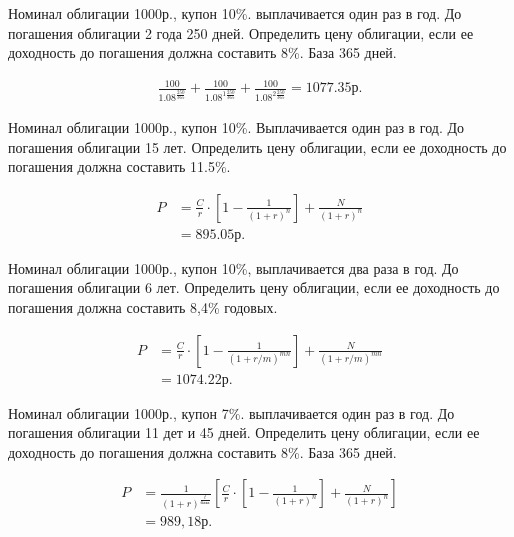 \documentclass[12pt, table, a4paper,twoside]{exam}
\begin{document}
\begin{questions}
\begin{solution}[12em]
\end{solution}



\question[10] Номинал облигации 1000р., купон 10\%. выплачивается один раз в год. До погашения облигации 2 года 250 дней. Определить цену облигации, если ее доходность до погашения должна составить 8\%. База 365 дней.

\begin{solution}[12em]
	\begin{align}
	\frac{100}{1.08^{\frac{250}{365}}} + \frac{100}{1.08^{1\frac{250}{365}}} +\frac{100}{1.08^{2\frac{250}{365}}}=1077.35\text{р.}
	\end{align}
\end{solution}


\question[10] Номинал облигации 1000р., купон 10\%. Выплачивается один раз в год. До погашения облигации 15 лет. Определить цену облигации, если ее доходность до погашения должна составить 11.5\%.

\begin{solution}[12em]
	\begin{align}
	P&=\frac{C}{r} \cdot \left[1- \frac{1}{(1+r)^n} \right] + \frac{N}{(1+r)^n}\\
	&=895.05\text{р.}\nonumber
	\end{align}
\end{solution}


\question[10] Номинал облигации 1000р., купон 10\%, выплачивается два раза в год. До погашения облигации 6 лет. Определить цену облигации, если ее доходность до погашения должна составить 8,4\% годовых.

\begin{solution}[12em]
	\begin{align}
	P&=\frac{C}{r} \cdot \left[1- \frac{1}{(1+r/m)^{mn}} \right] + \frac{N}{(1+r/m)^{mn}}\\
	&=1074.22\text{р.}\nonumber
	\end{align}
\end{solution}


\question[10] Номинал облигации 1000р., купон 7\%. выплачивается один раз в год. До погашения облигации 11 дет и 45 дней. Определить цену облигации, если ее доходность до погашения должна составить 8\%. База 365 дней.

\begin{solution}[12em]
	\begin{align}
	P&=\frac{1}{(1+r)^{\frac{t}{\text{база}}}} \left[\frac{C}{r} \cdot \left[1- \frac{1}{(1+r)^n} \right] + \frac{N}{(1+r)^n} \right]\\
	&=989,18\text{р.}\nonumber
	\end{align}
\end{solution}



\end{questions}
\end{document}
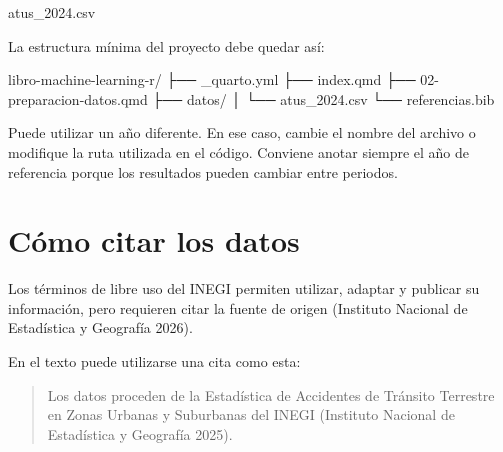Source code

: \documentclass[
  spanish,
  10.5pt,
  letterpaper,
  openany,
  headings=big]{scrbook}
\newenvironment{Shaded}{}{}
\newcommand{\NormalTok}[1]{\textcolor[rgb]{0.14,0.16,0.18}{#1}}
\begin{document}
\begin{Shaded}
\begin{Highlighting}[]
\NormalTok{atus\_2024.csv}
\end{Highlighting}
\end{Shaded}

La estructura mínima del proyecto debe quedar así:

\begin{Shaded}
\begin{Highlighting}[]
\NormalTok{libro{-}machine{-}learning{-}r/}
\NormalTok{├── \_quarto.yml}
\NormalTok{├── index.qmd}
\NormalTok{├── 02{-}preparacion{-}datos.qmd}
\NormalTok{├── datos/}
\NormalTok{│   └── atus\_2024.csv}
\NormalTok{└── referencias.bib}
\end{Highlighting}
\end{Shaded}

\begin{tcolorbox}[enhanced jigsaw, arc=.35mm, bottomrule=.15mm, bottomtitle=1mm, breakable, colback=white, colbacktitle=quarto-callout-tip-color!10!white, colframe=quarto-callout-tip-color-frame, coltitle=black, left=2mm, leftrule=.75mm, opacityback=0, opacitybacktitle=0.6, rightrule=.15mm, title=\textcolor{quarto-callout-tip-color}{\faLightbulb}\hspace{0.5em}{Otro año de información}, titlerule=0mm, toprule=.15mm, toptitle=1mm]

Puede utilizar un año diferente. En ese caso, cambie el nombre del
archivo o modifique la ruta utilizada en el código. Conviene anotar
siempre el año de referencia porque los resultados pueden cambiar entre
periodos.

\end{tcolorbox}

\section{Cómo citar los datos}\label{cuxf3mo-citar-los-datos}

Los términos de libre uso del INEGI permiten utilizar, adaptar y
publicar su información, pero requieren citar la fuente de origen
(Instituto Nacional de Estadística y Geografía 2026).

En el texto puede utilizarse una cita como esta:

\begin{quote}
Los datos proceden de la Estadística de Accidentes de Tránsito Terrestre
en Zonas Urbanas y Suburbanas del INEGI (Instituto Nacional de
Estadística y Geografía 2025).
\end{quote}
\end{document}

+ + + +

**WHAT YOU NEED TO DO:**
Copy out every entry above word for word; omit the images.

**RESULT BELOW:**
 \documentclass[12pt, table, a4paper,twoside]{exam}
\begin{document}
\begin{questions}
\begin{solution}[12em]
\end{solution}



\question[10] Номинал облигации 1000р., купон 10\%. выплачивается один раз в год. До погашения облигации 2 года 250 дней. Определить цену облигации, если ее доходность до погашения должна составить 8\%. База 365 дней.

\begin{solution}[12em]
	\begin{align}
	\frac{100}{1.08^{\frac{250}{365}}} + \frac{100}{1.08^{1\frac{250}{365}}} +\frac{100}{1.08^{2\frac{250}{365}}}=1077.35\text{р.}
	\end{align}
\end{solution}


\question[10] Номинал облигации 1000р., купон 10\%. Выплачивается один раз в год. До погашения облигации 15 лет. Определить цену облигации, если ее доходность до погашения должна составить 11.5\%.

\begin{solution}[12em]
	\begin{align}
	P&=\frac{C}{r} \cdot \left[1- \frac{1}{(1+r)^n} \right] + \frac{N}{(1+r)^n}\\
	&=895.05\text{р.}\nonumber
	\end{align}
\end{solution}


\question[10] Номинал облигации 1000р., купон 10\%, выплачивается два раза в год. До погашения облигации 6 лет. Определить цену облигации, если ее доходность до погашения должна составить 8,4\% годовых.

\begin{solution}[12em]
	\begin{align}
	P&=\frac{C}{r} \cdot \left[1- \frac{1}{(1+r/m)^{mn}} \right] + \frac{N}{(1+r/m)^{mn}}\\
	&=1074.22\text{р.}\nonumber
	\end{align}
\end{solution}


\question[10] Номинал облигации 1000р., купон 7\%. выплачивается один раз в год. До погашения облигации 11 дет и 45 дней. Определить цену облигации, если ее доходность до погашения должна составить 8\%. База 365 дней.

\begin{solution}[12em]
	\begin{align}
	P&=\frac{1}{(1+r)^{\frac{t}{\text{база}}}} \left[\frac{C}{r} \cdot \left[1- \frac{1}{(1+r)^n} \right] + \frac{N}{(1+r)^n} \right]\\
	&=989,18\text{р.}\nonumber
	\end{align}
\end{solution}



\end{questions}
\end{document}
Source code

: \documentclass[
  spanish,
  10.5pt,
  letterpaper,
  openany,
  headings=big]{scrbook}
\newenvironment{Shaded}{}{}
\newcommand{\NormalTok}[1]{\textcolor[rgb]{0.14,0.16,0.18}{#1}}
\begin{document}
\begin{Shaded}
\begin{Highlighting}[]
\NormalTok{atus\_2024.csv}
\end{Highlighting}
\end{Shaded}

La estructura mínima del proyecto debe quedar así:

\begin{Shaded}
\begin{Highlighting}[]
\NormalTok{libro{-}machine{-}learning{-}r/}
\NormalTok{├── \_quarto.yml}
\NormalTok{├── index.qmd}
\NormalTok{├── 02{-}preparacion{-}datos.qmd}
\NormalTok{├── datos/}
\NormalTok{│   └── atus\_2024.csv}
\NormalTok{└── referencias.bib}
\end{Highlighting}
\end{Shaded}

\begin{tcolorbox}[enhanced jigsaw, arc=.35mm, bottomrule=.15mm, bottomtitle=1mm, breakable, colback=white, colbacktitle=quarto-callout-tip-color!10!white, colframe=quarto-callout-tip-color-frame, coltitle=black, left=2mm, leftrule=.75mm, opacityback=0, opacitybacktitle=0.6, rightrule=.15mm, title=\textcolor{quarto-callout-tip-color}{\faLightbulb}\hspace{0.5em}{Otro año de información}, titlerule=0mm, toprule=.15mm, toptitle=1mm]

Puede utilizar un año diferente. En ese caso, cambie el nombre del
archivo o modifique la ruta utilizada en el código. Conviene anotar
siempre el año de referencia porque los resultados pueden cambiar entre
periodos.

\end{tcolorbox}

\section{Cómo citar los datos}\label{cuxf3mo-citar-los-datos}

Los términos de libre uso del INEGI permiten utilizar, adaptar y
publicar su información, pero requieren citar la fuente de origen
(Instituto Nacional de Estadística y Geografía 2026).

En el texto puede utilizarse una cita como esta:

\begin{quote}
Los datos proceden de la Estadística de Accidentes de Tránsito Terrestre
en Zonas Urbanas y Suburbanas del INEGI (Instituto Nacional de
Estadística y Geografía 2025).
\end{quote}
\end{document}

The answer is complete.